## YOUR OBJECTIVE
Take the lines below beginning at the line that has "code repo: https://pdfium.googlesource.com/pdfium" and stopping after the line that has "symbol_level = 1", and print them exactly as they are, with no other lines.

## GIVEN DATA
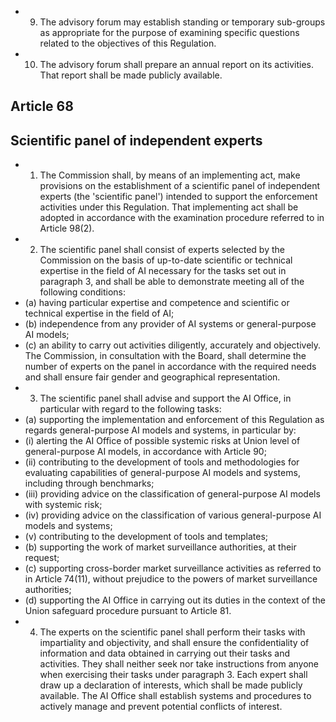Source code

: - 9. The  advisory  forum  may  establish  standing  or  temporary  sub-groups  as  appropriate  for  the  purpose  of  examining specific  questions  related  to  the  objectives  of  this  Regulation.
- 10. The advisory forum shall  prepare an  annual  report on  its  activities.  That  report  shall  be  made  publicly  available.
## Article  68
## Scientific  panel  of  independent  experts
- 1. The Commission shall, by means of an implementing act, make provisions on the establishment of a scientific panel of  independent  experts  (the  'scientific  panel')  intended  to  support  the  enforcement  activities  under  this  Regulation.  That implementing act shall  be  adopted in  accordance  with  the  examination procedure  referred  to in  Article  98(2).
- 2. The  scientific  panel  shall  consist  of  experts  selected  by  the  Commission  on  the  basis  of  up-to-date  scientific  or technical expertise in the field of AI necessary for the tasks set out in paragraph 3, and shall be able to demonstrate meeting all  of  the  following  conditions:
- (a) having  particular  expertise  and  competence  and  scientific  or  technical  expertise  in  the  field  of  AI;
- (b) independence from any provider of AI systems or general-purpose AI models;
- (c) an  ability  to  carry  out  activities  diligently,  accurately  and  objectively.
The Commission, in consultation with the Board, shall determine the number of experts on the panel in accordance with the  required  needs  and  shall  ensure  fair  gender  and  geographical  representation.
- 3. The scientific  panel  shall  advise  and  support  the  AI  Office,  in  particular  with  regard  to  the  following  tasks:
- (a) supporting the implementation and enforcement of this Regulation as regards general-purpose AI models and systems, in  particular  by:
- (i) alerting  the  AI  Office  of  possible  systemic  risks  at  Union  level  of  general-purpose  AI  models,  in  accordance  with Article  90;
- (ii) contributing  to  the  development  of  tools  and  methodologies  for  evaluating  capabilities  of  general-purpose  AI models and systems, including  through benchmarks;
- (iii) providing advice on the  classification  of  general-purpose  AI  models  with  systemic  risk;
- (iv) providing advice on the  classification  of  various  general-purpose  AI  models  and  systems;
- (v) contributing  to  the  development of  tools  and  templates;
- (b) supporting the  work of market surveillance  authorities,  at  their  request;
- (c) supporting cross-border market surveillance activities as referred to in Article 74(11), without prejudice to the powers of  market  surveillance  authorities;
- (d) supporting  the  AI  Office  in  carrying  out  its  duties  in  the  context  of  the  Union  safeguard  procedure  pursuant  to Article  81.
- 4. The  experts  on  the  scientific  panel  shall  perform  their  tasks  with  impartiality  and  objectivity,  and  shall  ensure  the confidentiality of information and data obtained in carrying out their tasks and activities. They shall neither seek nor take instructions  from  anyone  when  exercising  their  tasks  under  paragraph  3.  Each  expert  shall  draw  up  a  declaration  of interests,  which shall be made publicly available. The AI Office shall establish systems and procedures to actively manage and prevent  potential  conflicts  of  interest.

...

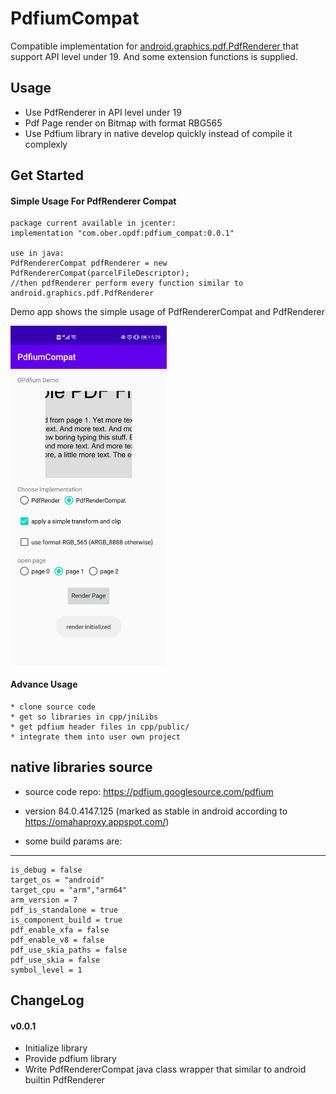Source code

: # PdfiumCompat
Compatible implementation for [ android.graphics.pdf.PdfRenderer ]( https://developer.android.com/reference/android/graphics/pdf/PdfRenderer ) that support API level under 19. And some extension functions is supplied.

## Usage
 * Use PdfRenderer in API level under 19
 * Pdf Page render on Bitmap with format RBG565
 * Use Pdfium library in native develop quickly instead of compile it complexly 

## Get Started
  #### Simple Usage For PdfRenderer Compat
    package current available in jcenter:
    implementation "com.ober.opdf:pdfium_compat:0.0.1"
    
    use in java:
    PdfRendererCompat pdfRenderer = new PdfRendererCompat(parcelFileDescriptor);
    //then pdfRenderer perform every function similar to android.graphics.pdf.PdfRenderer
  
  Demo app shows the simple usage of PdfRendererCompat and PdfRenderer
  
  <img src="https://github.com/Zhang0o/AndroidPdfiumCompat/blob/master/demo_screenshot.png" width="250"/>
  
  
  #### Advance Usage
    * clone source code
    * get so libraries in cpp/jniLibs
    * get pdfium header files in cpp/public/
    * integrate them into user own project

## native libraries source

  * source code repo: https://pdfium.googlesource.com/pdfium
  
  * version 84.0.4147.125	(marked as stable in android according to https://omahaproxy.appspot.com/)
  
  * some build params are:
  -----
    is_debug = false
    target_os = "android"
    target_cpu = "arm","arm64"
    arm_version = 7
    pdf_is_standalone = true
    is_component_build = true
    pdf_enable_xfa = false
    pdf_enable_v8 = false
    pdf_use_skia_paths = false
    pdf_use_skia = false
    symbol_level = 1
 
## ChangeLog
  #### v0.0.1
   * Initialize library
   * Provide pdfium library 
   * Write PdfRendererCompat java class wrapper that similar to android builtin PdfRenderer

--

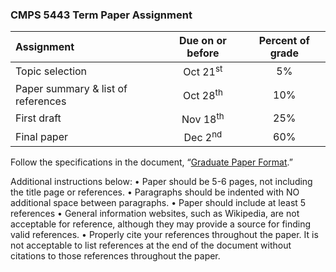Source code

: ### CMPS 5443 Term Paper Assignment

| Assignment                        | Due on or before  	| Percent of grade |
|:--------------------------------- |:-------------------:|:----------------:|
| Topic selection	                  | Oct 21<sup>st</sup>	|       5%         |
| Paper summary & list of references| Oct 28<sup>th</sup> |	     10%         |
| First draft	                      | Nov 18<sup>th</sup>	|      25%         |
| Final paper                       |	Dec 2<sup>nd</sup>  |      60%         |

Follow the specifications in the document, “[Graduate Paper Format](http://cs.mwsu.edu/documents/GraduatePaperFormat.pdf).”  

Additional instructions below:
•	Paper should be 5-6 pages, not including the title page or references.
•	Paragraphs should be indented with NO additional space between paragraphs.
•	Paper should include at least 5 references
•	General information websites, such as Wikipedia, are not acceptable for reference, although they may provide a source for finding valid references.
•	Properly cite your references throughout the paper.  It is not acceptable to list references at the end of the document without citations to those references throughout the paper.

## ANSWER BOX
  * source code repo: https://pdfium.googlesource.com/pdfium
  
  * version 84.0.4147.125	(marked as stable in android according to https://omahaproxy.appspot.com/)
  
  * some build params are:
  -----
    is_debug = false
    target_os = "android"
    target_cpu = "arm","arm64"
    arm_version = 7
    pdf_is_standalone = true
    is_component_build = true
    pdf_enable_xfa = false
    pdf_enable_v8 = false
    pdf_use_skia_paths = false
    pdf_use_skia = false
    symbol_level = 1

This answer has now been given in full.